### Data in this exercise
• • • •
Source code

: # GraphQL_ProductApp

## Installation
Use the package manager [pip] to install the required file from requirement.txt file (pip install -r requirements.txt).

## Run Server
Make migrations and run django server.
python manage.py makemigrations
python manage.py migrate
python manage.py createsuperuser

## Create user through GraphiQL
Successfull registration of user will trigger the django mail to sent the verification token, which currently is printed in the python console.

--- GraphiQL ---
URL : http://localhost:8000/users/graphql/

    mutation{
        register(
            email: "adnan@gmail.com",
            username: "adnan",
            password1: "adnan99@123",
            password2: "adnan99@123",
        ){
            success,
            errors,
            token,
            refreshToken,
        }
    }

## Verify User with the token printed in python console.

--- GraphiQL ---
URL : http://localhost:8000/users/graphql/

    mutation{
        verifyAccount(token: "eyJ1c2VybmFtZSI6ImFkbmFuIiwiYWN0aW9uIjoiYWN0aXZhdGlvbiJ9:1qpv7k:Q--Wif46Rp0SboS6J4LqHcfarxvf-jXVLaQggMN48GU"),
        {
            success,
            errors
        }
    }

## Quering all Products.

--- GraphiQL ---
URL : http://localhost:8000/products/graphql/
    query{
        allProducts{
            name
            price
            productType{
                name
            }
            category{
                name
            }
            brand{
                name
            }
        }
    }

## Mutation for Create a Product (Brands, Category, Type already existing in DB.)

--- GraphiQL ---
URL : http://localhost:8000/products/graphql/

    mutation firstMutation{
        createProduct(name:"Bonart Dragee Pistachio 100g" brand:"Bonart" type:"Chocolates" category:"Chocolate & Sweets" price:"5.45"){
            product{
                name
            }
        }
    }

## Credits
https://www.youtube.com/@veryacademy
• • • •
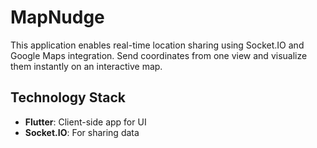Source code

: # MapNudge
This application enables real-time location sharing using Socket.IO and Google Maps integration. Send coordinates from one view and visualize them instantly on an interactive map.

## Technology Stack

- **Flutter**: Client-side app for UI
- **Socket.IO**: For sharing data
• • • •
### The task
Copy out all lines of the listing above that include "python".

### Expected answer
python manage.py makemigrations
python manage.py migrate
python manage.py createsuperuser
Successfull registration of user will trigger the django mail to sent the verification token, which currently is printed in the python console.
## Verify User with the token printed in python console.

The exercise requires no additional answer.